American producer David Gest may be laid up with gastroenteritis but the Royal Court’s Christmas show must go on.
And go on it does – albeit in surreal fashion, with stand-in Anthony Watson playing David Gest playing Frankenstein’s Monster, who was David Gest before he was turned into the green faced, flat-headed creature after a stroll along Bold Street.
Watson is a endearing version of the monster who can’t bring himself to be bad but hearing him spout Gest’s catchphrases (“Holy Foccacia!”) is undeniably odd.
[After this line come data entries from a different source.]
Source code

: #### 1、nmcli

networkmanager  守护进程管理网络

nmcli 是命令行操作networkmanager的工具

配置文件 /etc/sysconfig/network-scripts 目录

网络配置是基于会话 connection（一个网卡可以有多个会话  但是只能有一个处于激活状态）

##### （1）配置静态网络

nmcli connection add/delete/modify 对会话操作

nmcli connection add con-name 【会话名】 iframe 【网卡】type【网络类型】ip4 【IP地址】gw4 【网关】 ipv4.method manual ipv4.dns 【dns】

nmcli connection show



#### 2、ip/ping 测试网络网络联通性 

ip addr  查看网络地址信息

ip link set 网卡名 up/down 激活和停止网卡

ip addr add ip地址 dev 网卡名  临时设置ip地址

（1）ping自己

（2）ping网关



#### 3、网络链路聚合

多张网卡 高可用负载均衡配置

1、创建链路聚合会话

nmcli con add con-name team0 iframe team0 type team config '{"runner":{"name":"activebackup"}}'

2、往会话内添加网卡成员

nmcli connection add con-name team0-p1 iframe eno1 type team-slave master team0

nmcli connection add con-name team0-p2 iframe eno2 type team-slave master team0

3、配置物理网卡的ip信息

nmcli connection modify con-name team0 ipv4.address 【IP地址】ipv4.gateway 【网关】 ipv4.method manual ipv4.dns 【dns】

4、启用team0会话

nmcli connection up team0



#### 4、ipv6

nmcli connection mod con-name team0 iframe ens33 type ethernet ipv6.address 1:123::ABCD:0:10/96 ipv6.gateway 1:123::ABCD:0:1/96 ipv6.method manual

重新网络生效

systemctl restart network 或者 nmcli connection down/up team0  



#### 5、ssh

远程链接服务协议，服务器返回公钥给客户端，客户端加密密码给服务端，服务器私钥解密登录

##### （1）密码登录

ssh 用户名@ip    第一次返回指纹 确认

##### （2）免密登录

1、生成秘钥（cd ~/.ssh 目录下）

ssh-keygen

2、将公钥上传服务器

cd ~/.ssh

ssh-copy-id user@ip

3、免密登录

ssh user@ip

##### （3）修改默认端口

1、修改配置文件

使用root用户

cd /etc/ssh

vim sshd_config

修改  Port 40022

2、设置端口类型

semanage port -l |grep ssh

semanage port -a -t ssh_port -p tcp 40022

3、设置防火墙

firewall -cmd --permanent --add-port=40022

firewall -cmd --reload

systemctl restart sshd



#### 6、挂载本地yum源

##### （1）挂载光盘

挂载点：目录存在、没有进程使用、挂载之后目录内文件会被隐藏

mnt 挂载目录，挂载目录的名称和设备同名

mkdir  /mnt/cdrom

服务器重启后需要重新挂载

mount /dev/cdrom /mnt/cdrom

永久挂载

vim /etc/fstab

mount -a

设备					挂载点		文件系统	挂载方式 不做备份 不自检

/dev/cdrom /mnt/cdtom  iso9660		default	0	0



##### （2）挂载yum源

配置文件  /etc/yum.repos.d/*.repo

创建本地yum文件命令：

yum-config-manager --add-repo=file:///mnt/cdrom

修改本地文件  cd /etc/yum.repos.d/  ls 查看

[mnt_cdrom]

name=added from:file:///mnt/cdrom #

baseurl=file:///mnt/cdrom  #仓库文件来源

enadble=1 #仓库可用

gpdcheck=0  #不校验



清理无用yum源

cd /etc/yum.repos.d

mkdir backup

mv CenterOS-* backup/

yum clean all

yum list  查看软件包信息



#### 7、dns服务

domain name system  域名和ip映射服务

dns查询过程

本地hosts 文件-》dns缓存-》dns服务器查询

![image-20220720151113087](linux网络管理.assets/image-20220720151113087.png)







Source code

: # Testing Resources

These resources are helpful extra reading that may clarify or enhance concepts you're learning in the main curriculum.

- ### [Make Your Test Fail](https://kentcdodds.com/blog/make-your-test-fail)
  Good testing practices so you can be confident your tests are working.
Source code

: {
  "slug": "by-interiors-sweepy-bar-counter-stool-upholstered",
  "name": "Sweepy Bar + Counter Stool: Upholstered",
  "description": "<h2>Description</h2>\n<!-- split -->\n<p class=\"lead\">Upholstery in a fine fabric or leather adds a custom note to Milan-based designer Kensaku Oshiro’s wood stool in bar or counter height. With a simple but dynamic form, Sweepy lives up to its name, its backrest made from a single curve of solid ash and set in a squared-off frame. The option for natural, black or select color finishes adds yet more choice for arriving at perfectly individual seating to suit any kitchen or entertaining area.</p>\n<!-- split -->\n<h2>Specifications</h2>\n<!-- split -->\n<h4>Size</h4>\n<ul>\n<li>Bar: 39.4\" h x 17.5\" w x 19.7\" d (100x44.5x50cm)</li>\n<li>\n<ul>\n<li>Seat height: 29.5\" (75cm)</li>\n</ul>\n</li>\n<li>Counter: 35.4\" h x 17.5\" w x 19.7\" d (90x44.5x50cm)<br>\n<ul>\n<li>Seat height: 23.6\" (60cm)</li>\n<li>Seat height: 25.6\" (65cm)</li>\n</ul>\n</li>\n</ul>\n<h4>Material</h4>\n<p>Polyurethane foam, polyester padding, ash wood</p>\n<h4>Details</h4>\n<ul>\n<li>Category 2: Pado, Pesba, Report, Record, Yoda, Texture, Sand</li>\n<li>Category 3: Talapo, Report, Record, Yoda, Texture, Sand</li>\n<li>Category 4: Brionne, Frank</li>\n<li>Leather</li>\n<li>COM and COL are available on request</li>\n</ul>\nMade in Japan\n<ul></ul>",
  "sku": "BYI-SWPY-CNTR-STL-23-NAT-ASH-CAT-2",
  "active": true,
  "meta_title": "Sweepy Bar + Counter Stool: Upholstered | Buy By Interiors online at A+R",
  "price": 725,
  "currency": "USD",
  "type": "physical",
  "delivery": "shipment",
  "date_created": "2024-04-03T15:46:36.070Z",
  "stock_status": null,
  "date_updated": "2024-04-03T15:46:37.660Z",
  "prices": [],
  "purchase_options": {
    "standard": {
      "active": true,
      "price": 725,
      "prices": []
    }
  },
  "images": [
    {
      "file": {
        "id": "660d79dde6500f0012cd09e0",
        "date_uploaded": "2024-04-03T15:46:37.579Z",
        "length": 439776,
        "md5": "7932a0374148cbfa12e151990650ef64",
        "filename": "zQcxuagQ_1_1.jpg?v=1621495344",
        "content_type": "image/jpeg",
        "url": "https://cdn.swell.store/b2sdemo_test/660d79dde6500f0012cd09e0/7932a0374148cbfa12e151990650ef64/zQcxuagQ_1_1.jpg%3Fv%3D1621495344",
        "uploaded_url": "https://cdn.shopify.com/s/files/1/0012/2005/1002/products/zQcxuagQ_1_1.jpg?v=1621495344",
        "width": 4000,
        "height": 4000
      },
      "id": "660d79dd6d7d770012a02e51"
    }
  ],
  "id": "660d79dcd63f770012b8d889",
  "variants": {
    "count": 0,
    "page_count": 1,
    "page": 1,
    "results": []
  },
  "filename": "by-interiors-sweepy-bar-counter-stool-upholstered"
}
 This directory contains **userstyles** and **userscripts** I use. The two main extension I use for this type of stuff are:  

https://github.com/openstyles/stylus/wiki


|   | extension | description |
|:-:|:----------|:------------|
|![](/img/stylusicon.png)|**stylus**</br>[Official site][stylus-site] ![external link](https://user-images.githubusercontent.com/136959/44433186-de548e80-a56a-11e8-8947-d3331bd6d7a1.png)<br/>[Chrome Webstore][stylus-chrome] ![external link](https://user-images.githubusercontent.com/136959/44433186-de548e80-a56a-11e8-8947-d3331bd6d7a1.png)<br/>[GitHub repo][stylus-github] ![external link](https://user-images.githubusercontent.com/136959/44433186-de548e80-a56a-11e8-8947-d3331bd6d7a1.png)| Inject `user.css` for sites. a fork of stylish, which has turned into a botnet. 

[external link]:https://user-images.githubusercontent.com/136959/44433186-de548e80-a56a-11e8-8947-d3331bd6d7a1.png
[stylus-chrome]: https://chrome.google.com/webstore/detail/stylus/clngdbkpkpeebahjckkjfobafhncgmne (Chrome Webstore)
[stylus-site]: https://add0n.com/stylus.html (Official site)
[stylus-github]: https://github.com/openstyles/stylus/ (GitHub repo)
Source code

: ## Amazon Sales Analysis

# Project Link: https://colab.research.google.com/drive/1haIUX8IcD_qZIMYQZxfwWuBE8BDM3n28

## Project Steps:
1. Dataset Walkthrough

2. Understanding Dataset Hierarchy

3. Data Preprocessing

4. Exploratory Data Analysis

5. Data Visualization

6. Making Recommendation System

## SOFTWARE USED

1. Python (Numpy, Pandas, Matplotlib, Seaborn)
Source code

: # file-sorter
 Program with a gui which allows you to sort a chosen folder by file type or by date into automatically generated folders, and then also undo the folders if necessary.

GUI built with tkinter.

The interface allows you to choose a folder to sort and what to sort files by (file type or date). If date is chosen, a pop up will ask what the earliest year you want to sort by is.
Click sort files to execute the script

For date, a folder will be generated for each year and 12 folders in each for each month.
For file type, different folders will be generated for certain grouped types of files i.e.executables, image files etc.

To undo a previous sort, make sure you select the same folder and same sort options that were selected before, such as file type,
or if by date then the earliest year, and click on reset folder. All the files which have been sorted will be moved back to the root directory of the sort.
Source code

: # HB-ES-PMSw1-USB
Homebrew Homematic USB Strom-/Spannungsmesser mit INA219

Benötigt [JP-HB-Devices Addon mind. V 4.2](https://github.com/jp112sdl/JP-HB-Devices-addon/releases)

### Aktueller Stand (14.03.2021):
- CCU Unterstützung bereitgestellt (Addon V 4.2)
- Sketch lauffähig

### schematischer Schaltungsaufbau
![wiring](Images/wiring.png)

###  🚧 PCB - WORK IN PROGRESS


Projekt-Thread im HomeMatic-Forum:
Before all that, we’re taken to Liverpool in the 1800s and the secret base under Lime Street station of Dr Frankenstein (Mark Moraghan), curator of antiquities at Liverpool Museum.
His wicked ways are halted when a potion mixed by hapless assistant Egor (Lenny Wood) puts them both to sleep for 150 years.
Fired from his job, he wakes up wanting to destroy the city with super-lamba-daleks – and wannabe ghosthunter Tommy (Michael Starke), daughter (and reluctant sidekick) Julie (Jamie Hampson) and crucifix-flogging nun Sister Sledge (Lynn Francis) all fall into his grasp.
It’s all very silly but great fun, with some nice Thriller-inspired choreography and a talented, energetic cast who are clearly having a good time.
The action is played out against sumptuous – and detailed – sets of Lime Street station, Frankenstein’s lair and a moonlit Liver Buildings rooftop.
Michael Starke makes a hilarious entrance to Ghostbusters theme tune and is a hoot, all comedy facial expressions and knowing looks to the audience. He and real-life daughter Jamie Hampson make for a winning partnership.
The local references are present and correct. The Grafton, Cilla Black, Derek Acorah, Pete Price and even X Factor’s Christopher Maloney get a mention – the latter suggested when Dr Frankenstein is looking for a “despicably heinous” human being.
All the ingredients are there for a fabulous festive treat – dancing, songs, lame panto-esque jokes (“Was he a Beatles fan?” “Yes, he say hello I say goodbye”) – yet at times the show feels strangely flat.
It’s not helped by a plot which spends too long at Lime Street in the first act and takes an age to get going.
It’s far from a nightmare, but really does miss its star attraction.